The above raises the following questions:
- When China has access to more and more of our crude oil, it will be able to provide jobs and produce cheaper consumer goods for its people. Why isn’t Harper doing for Canada what the Chinese government is doing for China?
- How can Canada raise issues like human rights abuses in China and elsewhere when so many of our future development eggs are in the Chinese basket? How can we strongly and credibly criticize China for its refusal to support the UN Resolution on Syria, for example?
- Of course, the background to all my concerns is the fact that the planet is warming almost visibly. The PM's position in Durban was to reject the one legally binding instrument, the Kyoto Protocol, insisting we would only join in to an agreement that included China. China, already having done more on climate change than Canada, insisted it would only take on targets if and when countries, such as Canada, signed up for a second commitment period under Kyoto. Is the PM using his trip to China to take a substantial step to global climate action by committing to China that we will withdraw our letter of intent to withdraw from Kyoto?

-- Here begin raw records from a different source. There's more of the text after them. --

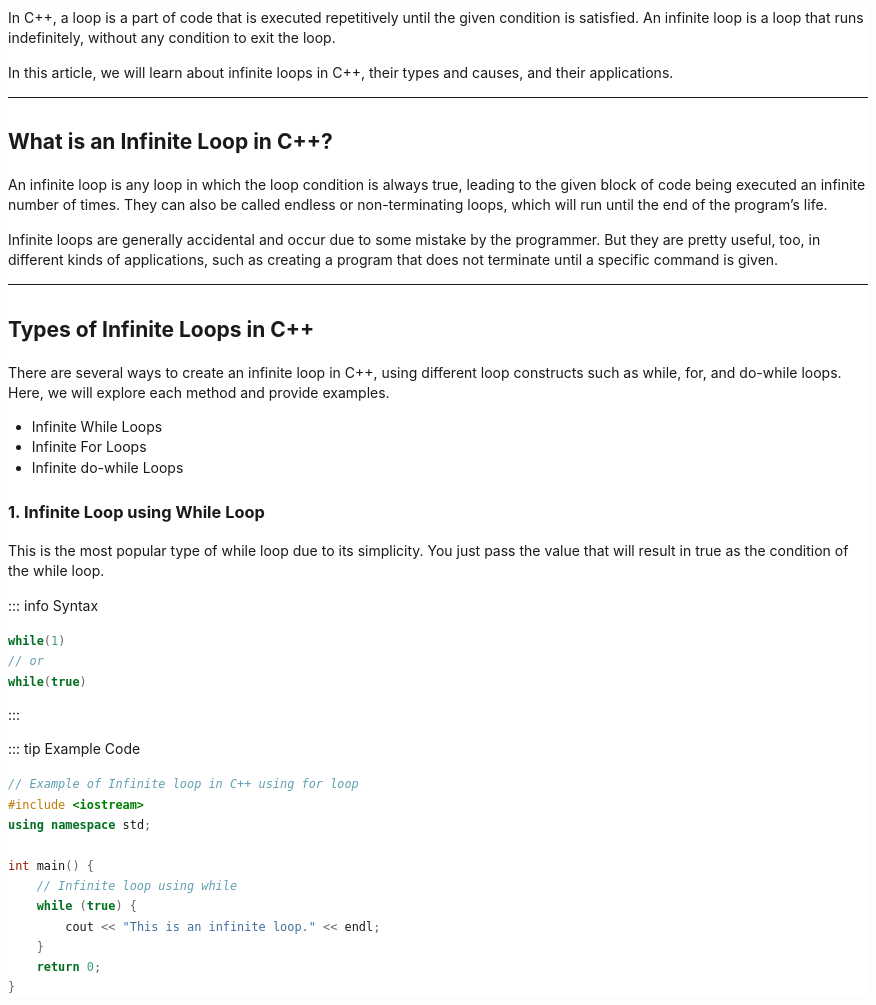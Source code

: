 In C++, a loop is a part of code that is executed repetitively until the given condition is satisfied. An infinite loop is a loop that runs indefinitely, without any condition to exit the loop.

In this article, we will learn about infinite loops in C++, their types and causes, and their applications.

---

## What is an Infinite Loop in C++?

An infinite loop is any loop in which the loop condition is always true, leading to the given block of code being executed an infinite number of times. They can also be called endless or non-terminating loops, which will run until the end of the program’s life.

Infinite loops are generally accidental and occur due to some mistake by the programmer. But they are pretty useful, too, in different kinds of applications, such as creating a program that does not terminate until a specific command is given.

---

## Types of Infinite Loops in C++

There are several ways to create an infinite loop in C++, using different loop constructs such as while, for, and do-while loops. Here, we will explore each method and provide examples.

- Infinite While Loops
- Infinite For Loops
- Infinite do-while Loops

### 1. Infinite Loop using While Loop

This is the most popular type of while loop due to its simplicity. You just pass the value that will result in true as the condition of the while loop.

::: info Syntax

```cpp
while(1)
// or
while(true)
```

:::

::: tip Example Code

```cpp
// Example of Infinite loop in C++ using for loop
#include <iostream>
using namespace std;

int main() {
    // Infinite loop using while
    while (true) {
        cout << "This is an infinite loop." << endl;
    }
    return 0;
}
```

- Finally, I remember the time when Trudeau created Petro-Canada and its office in Calgary was referred to as Red Square. Some Canadians were upset by Trudeau’s moves to nationalize our oil resources, but at least the nation that would have benefitted was Canada. Now, instead of Petro-Canada, it’s Petro-China, and instead of Ottawa nationalizing the Canadian oil and gas industry, it’s Beijing doing the nationalizing.